The most loyal golden-age rap music fans may be unaware of the group’s existence, but they effectively launched LL’s career by choosing a career in music. Founded by three teens from Queens in 1983, the collective may not even be a footnote in hip-hop’s book of legends. Still, The Extravagant 3 are far from irrelevant when one considers the pioneers it birthed, and they are wrongly overlooked but have ultimately been overshadowed by the success of LL.
LL Cool J joined the Extravagant 3 in the early 1980s because he wanted to move away from the street culture of New York and instead focus on a legal hustle that could help him rise out of the poverty cycle he was trapped in as a youth and music seemed to be the answer. In a 2015 interview with Queen Latifah, LL admitted that music was his calling. Although he had the option of becoming a street star in the illegal sense, the Extravagant 3 gave him a viable out.
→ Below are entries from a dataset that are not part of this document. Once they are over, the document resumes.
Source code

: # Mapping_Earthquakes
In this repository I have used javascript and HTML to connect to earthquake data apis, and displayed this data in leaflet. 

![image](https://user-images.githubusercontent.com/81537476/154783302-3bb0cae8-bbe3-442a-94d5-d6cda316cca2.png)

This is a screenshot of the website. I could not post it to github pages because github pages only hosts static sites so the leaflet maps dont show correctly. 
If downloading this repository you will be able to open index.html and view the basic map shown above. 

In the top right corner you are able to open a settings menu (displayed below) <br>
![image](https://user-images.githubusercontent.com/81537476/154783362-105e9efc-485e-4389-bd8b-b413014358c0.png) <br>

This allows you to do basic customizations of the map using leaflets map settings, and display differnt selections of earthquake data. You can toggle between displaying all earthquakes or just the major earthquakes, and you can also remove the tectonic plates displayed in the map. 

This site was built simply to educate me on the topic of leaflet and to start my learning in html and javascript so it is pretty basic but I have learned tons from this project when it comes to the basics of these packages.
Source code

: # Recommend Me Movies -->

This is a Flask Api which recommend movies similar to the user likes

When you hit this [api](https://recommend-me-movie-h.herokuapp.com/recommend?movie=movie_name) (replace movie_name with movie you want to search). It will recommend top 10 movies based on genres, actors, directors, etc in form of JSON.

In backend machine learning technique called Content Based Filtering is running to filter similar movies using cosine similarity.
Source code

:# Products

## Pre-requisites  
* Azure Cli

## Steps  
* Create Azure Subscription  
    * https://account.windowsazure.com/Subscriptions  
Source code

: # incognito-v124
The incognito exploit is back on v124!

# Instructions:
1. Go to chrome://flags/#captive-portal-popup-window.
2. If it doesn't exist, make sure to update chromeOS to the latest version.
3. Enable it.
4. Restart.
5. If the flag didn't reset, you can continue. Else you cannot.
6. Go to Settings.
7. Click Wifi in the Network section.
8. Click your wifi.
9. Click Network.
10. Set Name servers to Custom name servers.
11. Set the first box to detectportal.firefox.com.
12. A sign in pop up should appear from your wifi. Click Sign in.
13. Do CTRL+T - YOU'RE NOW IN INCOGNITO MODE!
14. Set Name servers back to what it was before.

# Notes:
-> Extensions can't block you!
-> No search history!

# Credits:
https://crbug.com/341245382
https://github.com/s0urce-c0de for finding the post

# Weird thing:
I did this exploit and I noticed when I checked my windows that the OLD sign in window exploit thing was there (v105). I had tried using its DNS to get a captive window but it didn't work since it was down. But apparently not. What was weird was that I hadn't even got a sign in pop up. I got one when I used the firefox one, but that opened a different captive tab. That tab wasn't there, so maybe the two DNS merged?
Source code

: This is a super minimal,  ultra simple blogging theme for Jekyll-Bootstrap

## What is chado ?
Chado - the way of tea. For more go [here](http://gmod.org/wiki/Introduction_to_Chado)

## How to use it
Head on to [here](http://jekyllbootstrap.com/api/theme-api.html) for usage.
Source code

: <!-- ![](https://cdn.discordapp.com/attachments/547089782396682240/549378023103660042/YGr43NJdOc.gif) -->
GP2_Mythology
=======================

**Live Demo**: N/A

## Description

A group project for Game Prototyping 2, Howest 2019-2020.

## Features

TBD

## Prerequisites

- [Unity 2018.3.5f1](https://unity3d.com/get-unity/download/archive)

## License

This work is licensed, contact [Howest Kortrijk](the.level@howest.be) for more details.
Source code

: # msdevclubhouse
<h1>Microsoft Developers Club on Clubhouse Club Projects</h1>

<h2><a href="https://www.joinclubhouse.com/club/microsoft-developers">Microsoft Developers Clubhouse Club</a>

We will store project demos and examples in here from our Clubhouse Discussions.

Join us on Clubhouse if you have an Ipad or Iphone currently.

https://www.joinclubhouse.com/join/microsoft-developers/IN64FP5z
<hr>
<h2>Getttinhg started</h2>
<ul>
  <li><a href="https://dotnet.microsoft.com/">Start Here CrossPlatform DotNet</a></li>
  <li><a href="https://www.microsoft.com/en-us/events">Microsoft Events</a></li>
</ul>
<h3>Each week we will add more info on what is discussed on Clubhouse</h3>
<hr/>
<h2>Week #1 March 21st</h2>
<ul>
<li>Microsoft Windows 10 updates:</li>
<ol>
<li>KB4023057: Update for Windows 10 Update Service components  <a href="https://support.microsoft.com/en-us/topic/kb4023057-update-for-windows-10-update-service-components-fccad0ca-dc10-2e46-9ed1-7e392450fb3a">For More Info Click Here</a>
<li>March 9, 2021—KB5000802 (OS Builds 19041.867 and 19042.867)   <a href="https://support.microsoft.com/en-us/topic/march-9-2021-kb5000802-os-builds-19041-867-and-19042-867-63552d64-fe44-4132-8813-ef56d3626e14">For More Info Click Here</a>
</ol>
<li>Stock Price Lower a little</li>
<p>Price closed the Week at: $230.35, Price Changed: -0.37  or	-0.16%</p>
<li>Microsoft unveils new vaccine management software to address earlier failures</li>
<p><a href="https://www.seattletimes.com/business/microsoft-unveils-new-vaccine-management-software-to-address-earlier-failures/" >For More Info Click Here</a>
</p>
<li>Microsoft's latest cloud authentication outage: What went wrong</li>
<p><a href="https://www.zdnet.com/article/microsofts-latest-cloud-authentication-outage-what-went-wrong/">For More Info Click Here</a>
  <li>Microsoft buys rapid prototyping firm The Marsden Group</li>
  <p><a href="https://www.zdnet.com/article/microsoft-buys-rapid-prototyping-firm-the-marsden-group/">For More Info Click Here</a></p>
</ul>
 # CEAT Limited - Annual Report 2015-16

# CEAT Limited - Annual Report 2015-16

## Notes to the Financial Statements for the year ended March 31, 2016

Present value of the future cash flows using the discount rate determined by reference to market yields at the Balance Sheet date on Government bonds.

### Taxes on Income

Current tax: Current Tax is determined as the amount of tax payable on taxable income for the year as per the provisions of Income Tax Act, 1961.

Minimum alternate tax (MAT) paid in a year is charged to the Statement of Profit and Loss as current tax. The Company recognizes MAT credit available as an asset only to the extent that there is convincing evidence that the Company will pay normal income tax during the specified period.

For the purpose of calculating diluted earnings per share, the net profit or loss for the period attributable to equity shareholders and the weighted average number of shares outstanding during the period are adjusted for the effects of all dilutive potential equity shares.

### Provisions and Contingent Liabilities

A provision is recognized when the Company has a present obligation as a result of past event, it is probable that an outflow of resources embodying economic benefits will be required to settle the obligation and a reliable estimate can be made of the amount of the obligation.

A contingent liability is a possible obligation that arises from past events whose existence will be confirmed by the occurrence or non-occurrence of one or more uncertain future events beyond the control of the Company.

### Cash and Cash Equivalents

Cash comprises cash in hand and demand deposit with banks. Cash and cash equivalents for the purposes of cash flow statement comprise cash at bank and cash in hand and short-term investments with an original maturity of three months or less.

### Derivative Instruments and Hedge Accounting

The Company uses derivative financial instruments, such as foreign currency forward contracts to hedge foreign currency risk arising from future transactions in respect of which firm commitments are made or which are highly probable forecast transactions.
Opening up about this, LL recalled, “Growing up, I wanted to make money. That was my thing. I didn’t get into music for money, because I really love music and I love entertainment. But as a young kid growing up in the ghetto, I definitely, without a doubt, wanted to be the guy with the nice car!”
He continued, “There was a point just when I was considering going in that direction, and that life, that my friend went to jail. Right at that moment. That was right before I made my very first album. And when he went to jail, it was kind of like a wake-up call for me, and I decided to channel all of that hunger and that desire into music.”
The reason LL Cool J decided to go solo is a strange one. Still, during an appearance on Oprah’s Master Class, the ‘Rock The Bells’ rhymer unveiled that his friends thought it was a lie when he returned and told them he had an opportunity to work with Rick Rubin, the monster behind Run-DMC.
Ad-Rock of the Beastie Boys discovered LL Cool J after LL sent a tape to Def Jam. The headquarters at the time were still in Rubin’s NYU dorm room, but Rubin and the Beastie Boys members were impressed by LL’s skills and opened the door to him.
While speaking to Oprah, the Bigger & Deffer creator unveiled that his rap group used to think he was lying and that it was a dead-end, stating, “[Jay] Philpot used to take me to the parties. I remember when I was working, trying to get the record deal, and I finally got in contact with Rick Rubin, I used to tell Jay Philpot, ‘Yo, I got this guy Rick Rubin, and we’re going to go down, he wants me to go down and make a record. And [my rap group] used to always think I was lying.”
He spoke vaguely about The Extravagant 3, disclosing, “They used to think I exaggerated. One of the main reasons I ended up a solo rap artist is because the guys that were in my rap group didn’t believe me when I told them, ‘We got this opportunity with Rick Rubin. We could go down there and make a record.’ They didn’t believe me. So, I made it by myself.”